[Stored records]
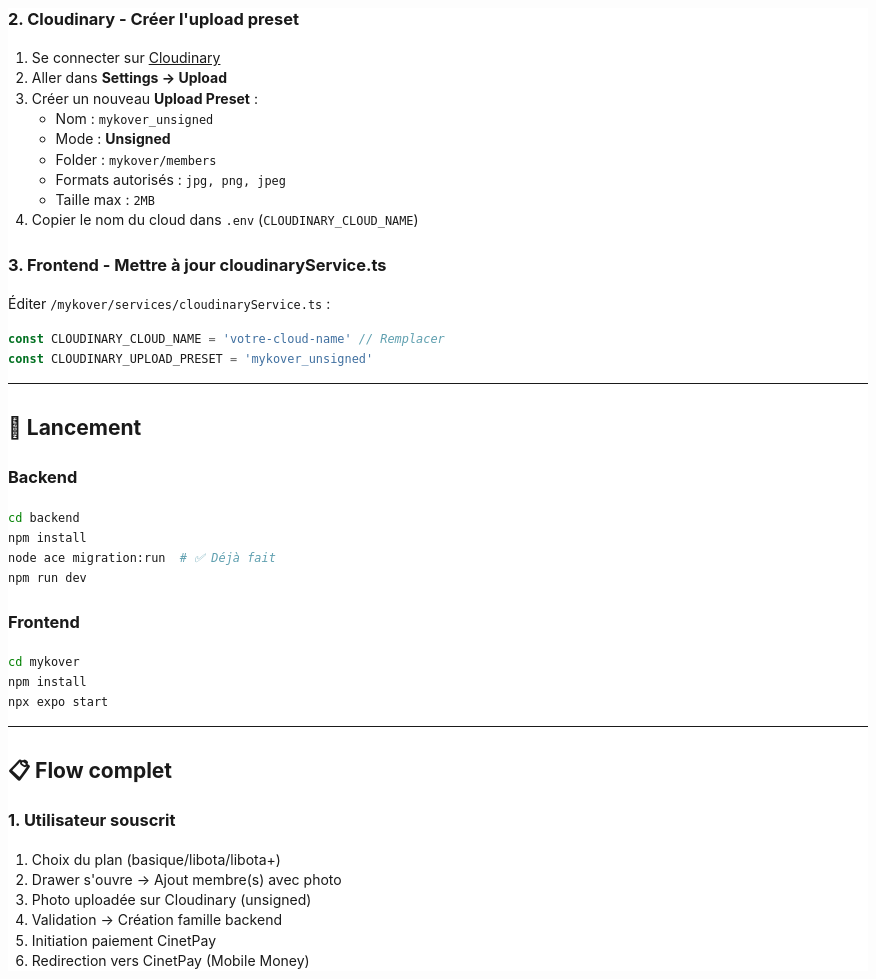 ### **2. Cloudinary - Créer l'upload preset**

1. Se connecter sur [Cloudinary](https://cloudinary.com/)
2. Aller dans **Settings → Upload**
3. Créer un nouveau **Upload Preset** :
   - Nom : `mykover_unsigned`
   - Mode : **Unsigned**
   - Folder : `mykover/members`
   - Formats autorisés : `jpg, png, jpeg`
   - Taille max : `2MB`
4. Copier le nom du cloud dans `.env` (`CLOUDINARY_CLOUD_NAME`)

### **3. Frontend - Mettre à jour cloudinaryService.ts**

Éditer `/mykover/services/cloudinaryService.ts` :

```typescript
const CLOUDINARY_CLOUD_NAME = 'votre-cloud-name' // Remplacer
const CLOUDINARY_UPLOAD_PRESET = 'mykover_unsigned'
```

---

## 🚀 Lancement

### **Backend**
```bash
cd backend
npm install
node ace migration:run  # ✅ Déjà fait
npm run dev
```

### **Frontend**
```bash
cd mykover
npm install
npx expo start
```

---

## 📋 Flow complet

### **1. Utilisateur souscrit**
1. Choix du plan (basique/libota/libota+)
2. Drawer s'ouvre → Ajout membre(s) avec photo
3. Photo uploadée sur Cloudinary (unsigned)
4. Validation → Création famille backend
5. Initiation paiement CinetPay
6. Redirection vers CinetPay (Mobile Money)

...

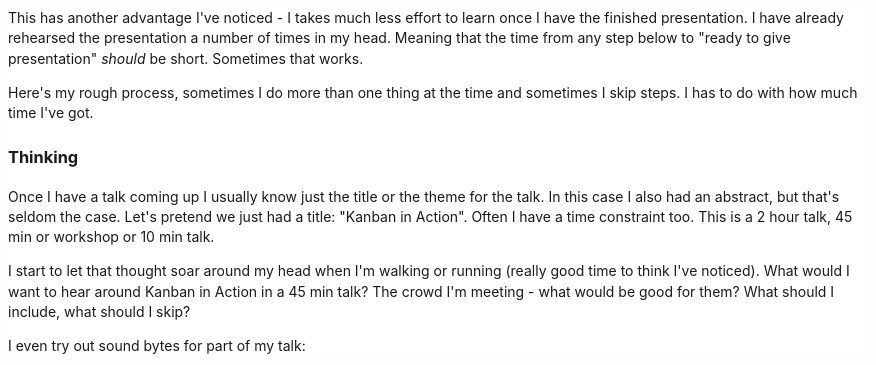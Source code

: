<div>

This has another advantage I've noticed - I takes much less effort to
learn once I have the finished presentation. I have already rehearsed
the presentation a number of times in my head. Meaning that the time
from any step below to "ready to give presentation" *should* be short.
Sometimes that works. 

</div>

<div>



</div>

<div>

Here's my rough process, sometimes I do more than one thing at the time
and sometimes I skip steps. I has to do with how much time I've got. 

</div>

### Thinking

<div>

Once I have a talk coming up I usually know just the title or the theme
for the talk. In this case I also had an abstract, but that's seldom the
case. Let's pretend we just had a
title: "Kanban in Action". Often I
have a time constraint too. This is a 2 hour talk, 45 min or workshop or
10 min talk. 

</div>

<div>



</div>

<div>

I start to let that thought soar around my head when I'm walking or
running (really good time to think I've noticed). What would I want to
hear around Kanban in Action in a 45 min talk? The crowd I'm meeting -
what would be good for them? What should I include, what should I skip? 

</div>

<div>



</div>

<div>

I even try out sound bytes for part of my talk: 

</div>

What you are asked to do ▸ Gather each line in these records that contains the string "head".

Result ▸
the presentation a number of times in my head. Meaning that the time
I start to let that thought soar around my head when I'm walking or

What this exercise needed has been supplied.